[Haskell-cafe] Why the reluctance to introduce the Functor requirement on Monad?
Victor Nazarov
asviraspossible at gmail.com
Tue Jul 26 13:39:19 CEST 2011
On Tue, Jul 26, 2011 at 1:01 PM, Alejandro Serrano Mena
<trupill at gmail.com> wrote:
> I'll give my two cents about some design I've been thinking about. Instead
> of trying to derive all instances automatically, the programmer should
> explicitly tell them (so the problems about conflicting implementations
> would be minimised). I attach a piece of code of what I think could be done:
> instance Functor a <= Monad a where -- notice the reversed "<="
> fmap = ...
> from Monad MyMonad derive Functor MyMonad
> With the from_derive_ clause, we are telling exactly from which "<="

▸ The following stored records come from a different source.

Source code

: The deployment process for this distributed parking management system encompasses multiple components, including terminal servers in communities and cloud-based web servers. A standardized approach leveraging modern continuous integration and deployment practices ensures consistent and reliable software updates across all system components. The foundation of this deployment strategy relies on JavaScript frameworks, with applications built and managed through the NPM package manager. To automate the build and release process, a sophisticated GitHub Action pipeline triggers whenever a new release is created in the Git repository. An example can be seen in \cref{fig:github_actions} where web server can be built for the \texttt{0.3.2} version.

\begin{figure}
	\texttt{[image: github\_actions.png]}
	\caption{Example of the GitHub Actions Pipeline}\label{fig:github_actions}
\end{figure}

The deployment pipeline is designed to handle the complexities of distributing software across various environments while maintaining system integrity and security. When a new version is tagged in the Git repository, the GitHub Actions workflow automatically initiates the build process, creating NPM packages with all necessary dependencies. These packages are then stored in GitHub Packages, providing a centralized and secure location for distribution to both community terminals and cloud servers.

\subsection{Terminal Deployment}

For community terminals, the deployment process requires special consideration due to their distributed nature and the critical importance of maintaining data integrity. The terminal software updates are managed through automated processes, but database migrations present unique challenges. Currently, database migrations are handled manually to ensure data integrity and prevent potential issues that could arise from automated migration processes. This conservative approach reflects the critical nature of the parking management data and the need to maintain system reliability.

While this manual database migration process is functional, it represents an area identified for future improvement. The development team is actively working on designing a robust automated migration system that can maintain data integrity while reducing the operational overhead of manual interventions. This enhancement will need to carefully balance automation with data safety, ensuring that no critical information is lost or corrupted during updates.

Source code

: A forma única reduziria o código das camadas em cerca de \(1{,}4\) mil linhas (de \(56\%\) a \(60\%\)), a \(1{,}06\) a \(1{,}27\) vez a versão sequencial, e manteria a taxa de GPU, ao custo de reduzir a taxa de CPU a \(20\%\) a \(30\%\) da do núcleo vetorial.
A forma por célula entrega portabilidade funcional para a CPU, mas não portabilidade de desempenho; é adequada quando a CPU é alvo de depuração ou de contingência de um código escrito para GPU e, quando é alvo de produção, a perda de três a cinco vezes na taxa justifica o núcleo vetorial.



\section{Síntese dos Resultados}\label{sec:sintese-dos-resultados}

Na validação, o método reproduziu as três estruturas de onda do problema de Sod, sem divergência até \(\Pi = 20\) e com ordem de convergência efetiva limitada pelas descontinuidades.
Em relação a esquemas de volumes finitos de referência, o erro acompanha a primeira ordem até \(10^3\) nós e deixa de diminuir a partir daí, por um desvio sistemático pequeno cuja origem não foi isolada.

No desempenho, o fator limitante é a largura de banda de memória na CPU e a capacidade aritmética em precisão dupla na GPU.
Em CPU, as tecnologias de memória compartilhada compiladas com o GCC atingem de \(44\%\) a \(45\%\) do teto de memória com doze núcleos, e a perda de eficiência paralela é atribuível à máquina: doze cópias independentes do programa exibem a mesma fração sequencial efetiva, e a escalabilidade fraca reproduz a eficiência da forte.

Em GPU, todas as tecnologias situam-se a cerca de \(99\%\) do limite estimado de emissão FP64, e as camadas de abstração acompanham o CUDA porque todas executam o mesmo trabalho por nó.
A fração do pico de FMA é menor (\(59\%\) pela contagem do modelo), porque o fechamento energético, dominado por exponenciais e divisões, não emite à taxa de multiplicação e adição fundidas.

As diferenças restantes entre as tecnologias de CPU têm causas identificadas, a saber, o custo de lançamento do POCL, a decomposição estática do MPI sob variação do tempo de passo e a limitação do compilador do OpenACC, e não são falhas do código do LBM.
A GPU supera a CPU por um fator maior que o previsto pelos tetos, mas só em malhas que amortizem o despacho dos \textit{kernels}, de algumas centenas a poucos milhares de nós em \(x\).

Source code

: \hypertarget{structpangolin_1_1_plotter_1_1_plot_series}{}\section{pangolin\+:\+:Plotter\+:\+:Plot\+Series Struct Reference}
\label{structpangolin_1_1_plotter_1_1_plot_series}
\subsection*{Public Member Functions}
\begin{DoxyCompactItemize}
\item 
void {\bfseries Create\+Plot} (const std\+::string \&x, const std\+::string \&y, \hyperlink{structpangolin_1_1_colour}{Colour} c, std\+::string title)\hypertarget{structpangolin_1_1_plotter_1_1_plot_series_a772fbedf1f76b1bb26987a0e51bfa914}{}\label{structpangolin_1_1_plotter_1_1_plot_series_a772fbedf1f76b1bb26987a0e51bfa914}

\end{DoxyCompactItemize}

> declaration to pull the definition from. The part of "from" should have
> already been written or derived, so we know exactly which instance the user
> is speaking about.
> More refinements to the syntax could be done, for example if we have:
> instance Functor a <= Applicative a where
> fmap = ..
> instance Applicative a <= Monad a where
> pure = ...
> (<*>) = ...
> Then, writing "from Monad MyMonad derive Functor MyMonad" would go through
> the entire tree of "reverse instance declarations" and create instances for
> Applicative, and from that a Functor one (of course, this should fail if we
> have more than one path, then the user should write the path explicitly as
> "from Monad M derive Applicative M; from Applicative M derive Functor M").
> But it has the advantage of allowing later addition of classes in the path,
> that would be derived when recompiling the code that uses it.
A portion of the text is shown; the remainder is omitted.